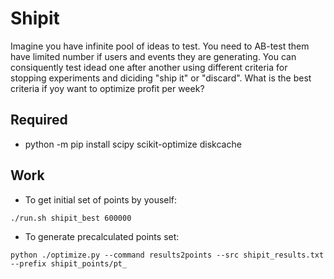 # Shipit

Imagine you have infinite pool of ideas to test.
You need to AB-test them have limited number if users and events they are generating.
You can consiquently test idead one after another using different criteria for stopping experiments and diciding "ship it" or "discard".
What is the best criteria if yoy want to optimize profit per week?


## Required

- python -m pip install scipy scikit-optimize diskcache

## Work

- To get initial set of points by youself:
```
./run.sh shipit_best 600000
```

- To generate precalculated points set:
```
python ./optimize.py --command results2points --src shipit_results.txt --prefix shipit_points/pt_
```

■ ■ ■ ■

WHAT TO DO. Write the listing out exactly, word for word, but omit the pictures.

TASK ANSWER.
 # Shipit

Imagine you have infinite pool of ideas to test.
You need to AB-test them have limited number if users and events they are generating.
You can consiquently test idead one after another using different criteria for stopping experiments and diciding "ship it" or "discard".
What is the best criteria if yoy want to optimize profit per week?


## Required

- python -m pip install scipy scikit-optimize diskcache

## Work

- To get initial set of points by youself:
```
./run.sh shipit_best 600000
```

- To generate precalculated points set:
```
python ./optimize.py --command results2points --src shipit_results.txt --prefix shipit_points/pt_
```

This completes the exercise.